I will give you a bit of help though, in case you're having trouble understanding why everyone was confused: you said: "the question is simple and its just for those who are dedicated SR-addicts".

Do you not see how having that sentence right before asking how people play *without* shoulder rests could be confusing?

Edited: March 3, 2019, 4:34 AM · I found the questions clear, and my own post too, I think.
I.e. the shoulder is used often by the Restless, and not necessarily always by the Resters.
And it can be useful for Resters to learn how the Restless actually "manage"!

Edit:
Supplementary to the collar-bone/left-hand question is an old thread where Elise suggests a "collar-bone rest" just to tilt the violin for easier access to the low strings.
I have used one of those orange-slice-shaped pads for this, which also overlapped the shoulder by about one inch.

March 3, 2019, 5:52 AM · "I will give you a bit of help though, in case you're having trouble understanding why everyone was confused: you said: "the question is simple and its just for those who are dedicated SR-addicts".

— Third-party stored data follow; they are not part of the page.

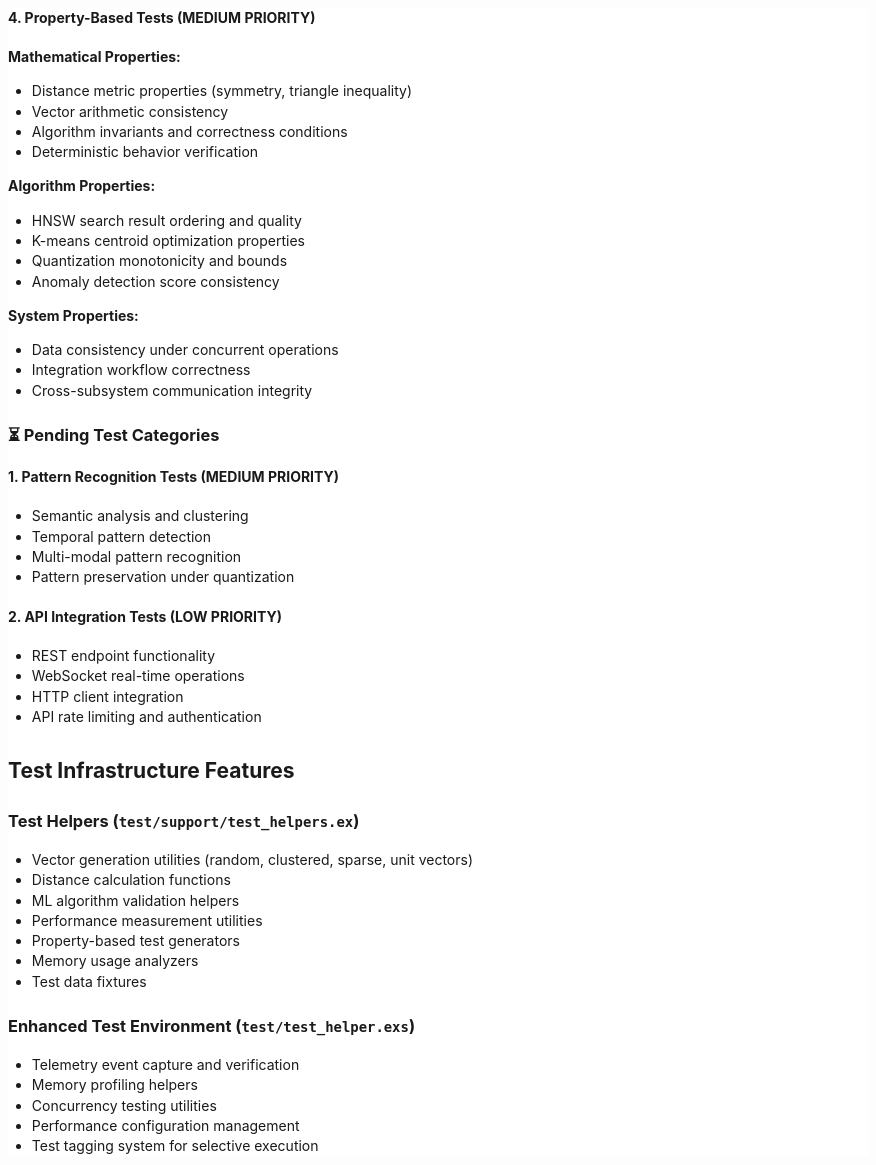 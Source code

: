 #### 4. **Property-Based Tests** (MEDIUM PRIORITY)

**Mathematical Properties:**
- Distance metric properties (symmetry, triangle inequality)
- Vector arithmetic consistency
- Algorithm invariants and correctness conditions
- Deterministic behavior verification

**Algorithm Properties:**
- HNSW search result ordering and quality
- K-means centroid optimization properties
- Quantization monotonicity and bounds
- Anomaly detection score consistency

**System Properties:**
- Data consistency under concurrent operations
- Integration workflow correctness
- Cross-subsystem communication integrity

### ⏳ Pending Test Categories

#### 1. **Pattern Recognition Tests** (MEDIUM PRIORITY)
- Semantic analysis and clustering
- Temporal pattern detection
- Multi-modal pattern recognition
- Pattern preservation under quantization

#### 2. **API Integration Tests** (LOW PRIORITY)
- REST endpoint functionality
- WebSocket real-time operations
- HTTP client integration
- API rate limiting and authentication

## Test Infrastructure Features

### Test Helpers (`test/support/test_helpers.ex`)
- Vector generation utilities (random, clustered, sparse, unit vectors)
- Distance calculation functions
- ML algorithm validation helpers
- Performance measurement utilities
- Property-based test generators
- Memory usage analyzers
- Test data fixtures

### Enhanced Test Environment (`test/test_helper.exs`)
- Telemetry event capture and verification
- Memory profiling helpers
- Concurrency testing utilities
- Performance configuration management
- Test tagging system for selective execution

You are right, that was a bit misleading. I'm actually not sure why I wrote that. It really does forgive you for ignoring all the rest.

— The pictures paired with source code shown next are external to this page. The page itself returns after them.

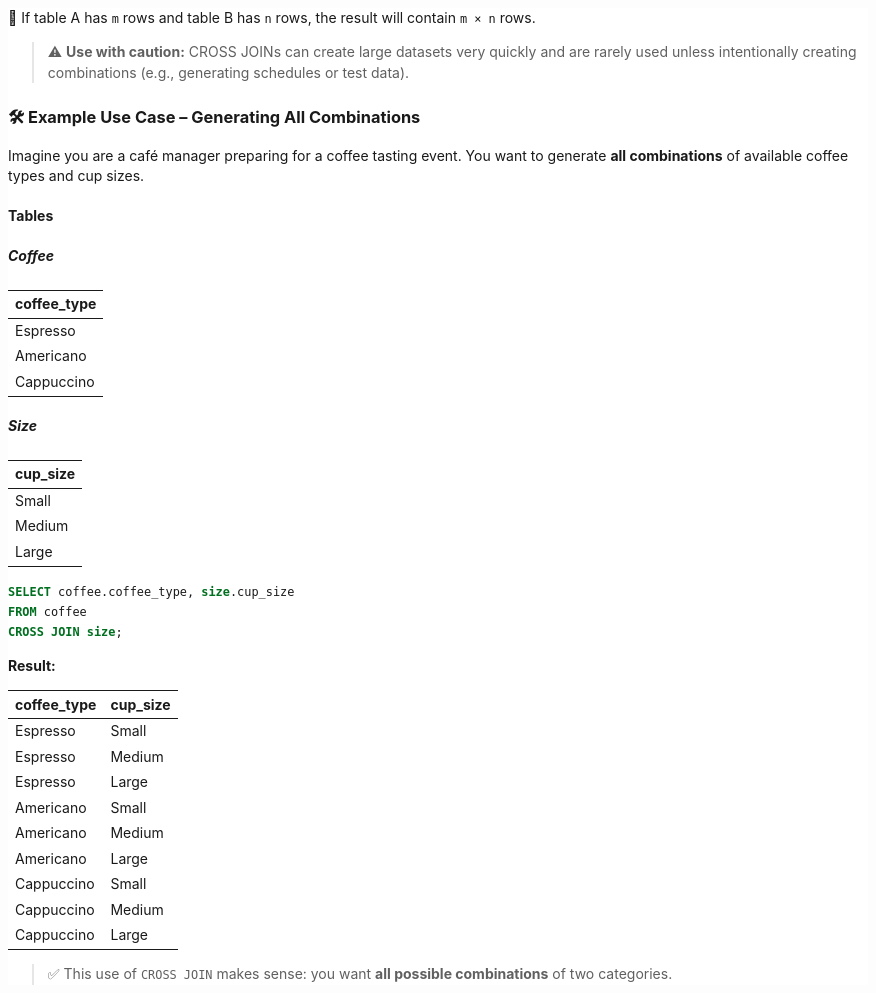 🧮 If table A has `m` rows and table B has `n` rows, the result will contain `m × n` rows.

> ⚠️ **Use with caution:** CROSS JOINs can create large datasets very quickly and are rarely used unless intentionally creating combinations (e.g., generating schedules or test data).

### 🛠 Example Use Case – Generating All Combinations

Imagine you are a café manager preparing for a coffee tasting event. You want to generate **all combinations** of available coffee types and cup sizes.

#### Tables

##### Coffee

| coffee\_type |
| ------------ |
| Espresso     |
| Americano    |
| Cappuccino   |

##### Size

| cup\_size |
| --------- |
| Small     |
| Medium    |
| Large     |

```sql
SELECT coffee.coffee_type, size.cup_size
FROM coffee
CROSS JOIN size;
```

**Result:**

| coffee\_type | cup\_size |
| ------------ | --------- |
| Espresso     | Small     |
| Espresso     | Medium    |
| Espresso     | Large     |
| Americano    | Small     |
| Americano    | Medium    |
| Americano    | Large     |
| Cappuccino   | Small     |
| Cappuccino   | Medium    |
| Cappuccino   | Large     |

> ✅ This use of `CROSS JOIN` makes sense: you want **all possible combinations** of two categories.
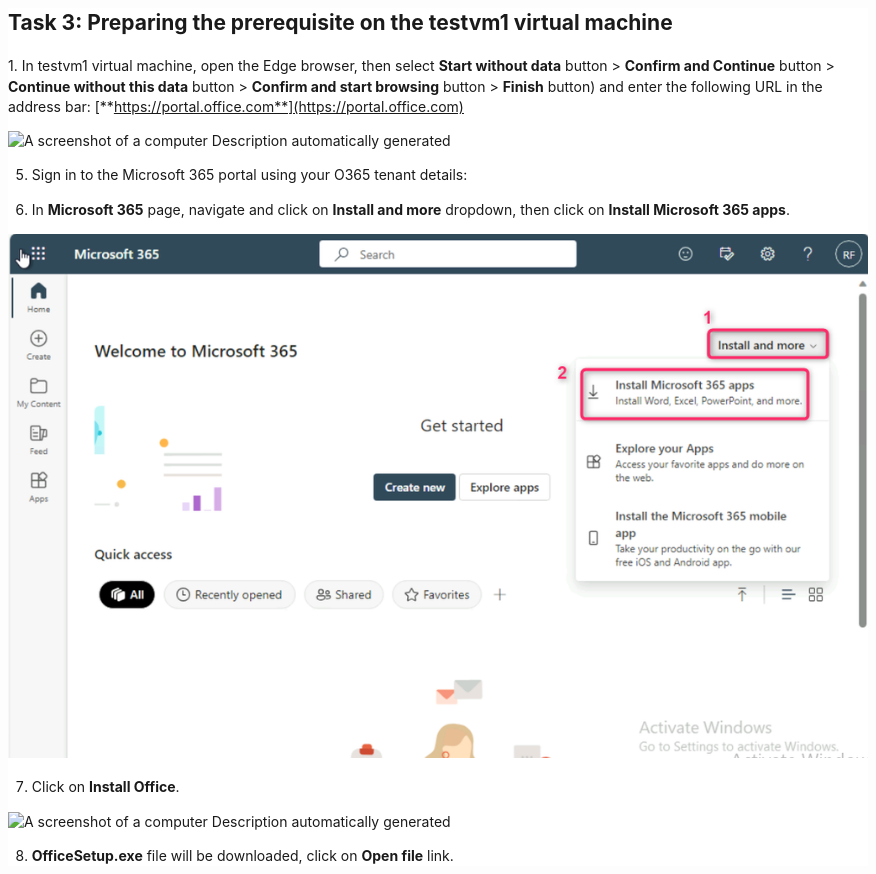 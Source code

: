 ## Task 3: Preparing the prerequisite on the testvm1 virtual machine

1\. In testvm1 virtual machine, open the Edge browser, then select
**Start without data** button \> **Confirm and Continue** button \>
**Continue without this data** button \> **Confirm and start browsing**
button \> **Finish** button) and enter the following URL in the address
bar: [**https://portal.office.com**](https://portal.office.com)

![A screenshot of a computer Description automatically
generated](./media/image51.png)

5.  Sign in to the Microsoft 365 portal using your O365 tenant details:

6.  In **Microsoft 365** page, navigate and click on **Install and
    more** dropdown, then click on **Install Microsoft 365 apps**.

![](./media/image52.png)

7.  Click on **Install Office**.

![A screenshot of a computer Description automatically
generated](./media/image53.png)

8.  **OfficeSetup.exe** file will be downloaded, click on **Open file**
    link.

Thank you for the insight.

March 3, 2019, 5:57 AM · Adrian - since this topic is obviously going to wander where it will, sometimes its best to go with the flow.

"Supplementary to the collar-bone/left-hand question is an old thread where Elise suggests a "collar-bone rest" just to tilt the violin for easier access to the low strings.
I have used one of those orange-slice-shaped pads for this, which also overlapped the shoulder by about one inch."

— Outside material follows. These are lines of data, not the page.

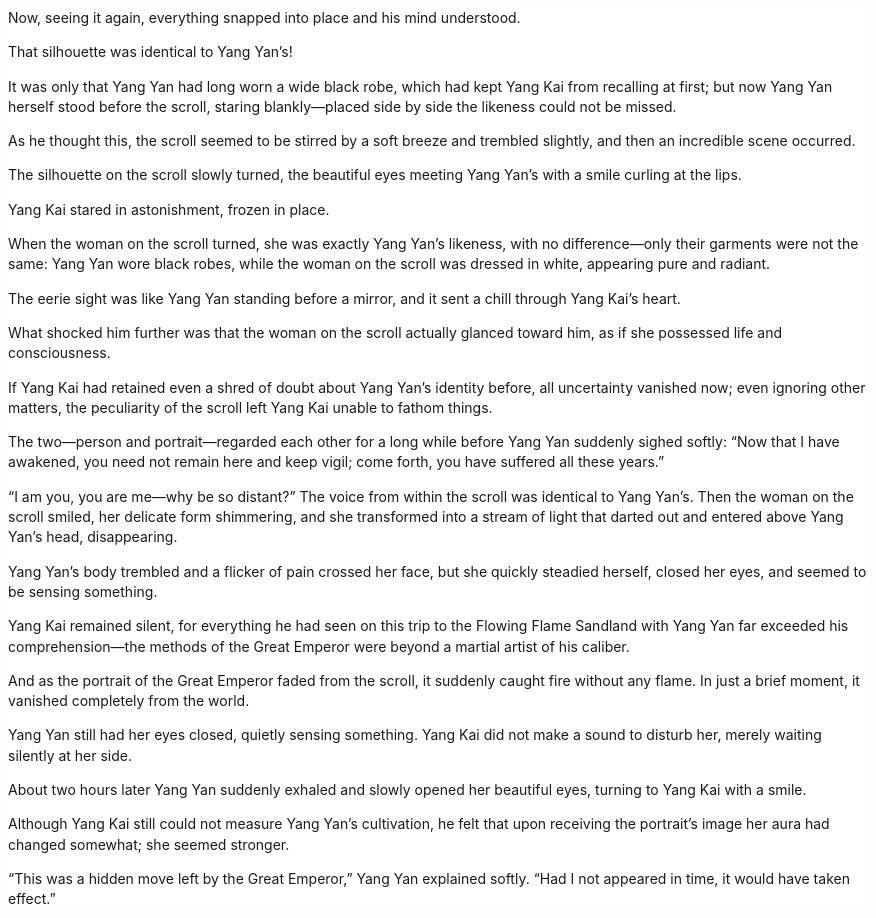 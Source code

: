 Now, seeing it again, everything snapped into place and his mind understood.

That silhouette was identical to Yang Yan’s!

It was only that Yang Yan had long worn a wide black robe, which had kept Yang Kai from recalling at first; but now Yang Yan herself stood before the scroll, staring blankly—placed side by side the likeness could not be missed.

As he thought this, the scroll seemed to be stirred by a soft breeze and trembled slightly, and then an incredible scene occurred.

The silhouette on the scroll slowly turned, the beautiful eyes meeting Yang Yan’s with a smile curling at the lips.

Yang Kai stared in astonishment, frozen in place.

When the woman on the scroll turned, she was exactly Yang Yan’s likeness, with no difference—only their garments were not the same: Yang Yan wore black robes, while the woman on the scroll was dressed in white, appearing pure and radiant.

The eerie sight was like Yang Yan standing before a mirror, and it sent a chill through Yang Kai’s heart.

What shocked him further was that the woman on the scroll actually glanced toward him, as if she possessed life and consciousness.

If Yang Kai had retained even a shred of doubt about Yang Yan’s identity before, all uncertainty vanished now; even ignoring other matters, the peculiarity of the scroll left Yang Kai unable to fathom things.

The two—person and portrait—regarded each other for a long while before Yang Yan suddenly sighed softly: “Now that I have awakened, you need not remain here and keep vigil; come forth, you have suffered all these years.”

“I am you, you are me—why be so distant?” The voice from within the scroll was identical to Yang Yan’s. Then the woman on the scroll smiled, her delicate form shimmering, and she transformed into a stream of light that darted out and entered above Yang Yan’s head, disappearing.

Yang Yan’s body trembled and a flicker of pain crossed her face, but she quickly steadied herself, closed her eyes, and seemed to be sensing something.

Yang Kai remained silent, for everything he had seen on this trip to the Flowing Flame Sandland with Yang Yan far exceeded his comprehension—the methods of the Great Emperor were beyond a martial artist of his caliber.

And as the portrait of the Great Emperor faded from the scroll, it suddenly caught fire without any flame. In just a brief moment, it vanished completely from the world.

Yang Yan still had her eyes closed, quietly sensing something. Yang Kai did not make a sound to disturb her, merely waiting silently at her side.

About two hours later Yang Yan suddenly exhaled and slowly opened her beautiful eyes, turning to Yang Kai with a smile.

Although Yang Kai still could not measure Yang Yan’s cultivation, he felt that upon receiving the portrait’s image her aura had changed somewhat; she seemed stronger.

“This was a hidden move left by the Great Emperor,” Yang Yan explained softly. “Had I not appeared in time, it would have taken effect.”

I did suggest that - but after a few more years of playing restless I found that that was just another training-wheel (I had a LOT!). Now I just pick the instrument up and play - no gadgets. Actually, I do use one, a chamois cloth but that is to protect the violin from me and me from the violin (I am allergic to the zinc in the chinrest clamps).

I also had a specially constructed chinrest to help me grip without clamping. But that broke and I put on one of the ones from my drawer - to find that I really don't care what the chinrest is either! I feel like I am approaching SR-less 4th Dan … :D

March 3, 2019, 6:01 AM · "For my money, you're not wrong.... if you don't use a shoulder rest, support the violin with the left hand and collarbone. I tell my students not to regard the violin as a dance floor on which the fingers dance, but as their dance partner."

Thanks Katherine :) Love the dance partner analogy - are you a dancer too? You must be because non-dancers may not get that analogy (I did championship ballroom ;) ).

Also love the Menuhin idea that the violin floats on your collarbone.

March 3, 2019, 11:49 AM · When you've attained a 4th Dan (actually, 3rd or even 2nd Dan will do fine) in the SR-less technique then perhaps it is the time to think about the freedom of playing CR-less. I must make it quite clear that I'm not advocating CR-less for all music, particularly that from the mid-19th century onward, but there are advantages I find in using the technique for the preceding Classical and Baroque eras. The advantages include being able to adjust one's playing position to suit the requirements of the moment, and an improvement in tone production, in connection with which I've long been convinced that a chin rest has some sort of adverse effect on the tone.

If you are used to the violin floating on the collar-bone and between the index finger and thumb of the left hand, and are generally fluent in shifting and vibrato - the two tend to go together - then I reckon you're 90% of the way to playing CR-less. The big worry, of course, is coming safely and smoothly down from a high position without panicky fumbling.

The straightforward engineering approach I take is to use just enough pressure with the chin or jaw on the violin to overcome the sliding friction of the left hand on the neck as it moves back towards the scroll. And where do you apply this very light pressure? It varies with the individual of course, but for me it is a light quick touch on the tailpiece at its nearest point. Others might like to apply it either side of the tailpiece.

March 3, 2019, 12:46 PM · Dan plays without a SR?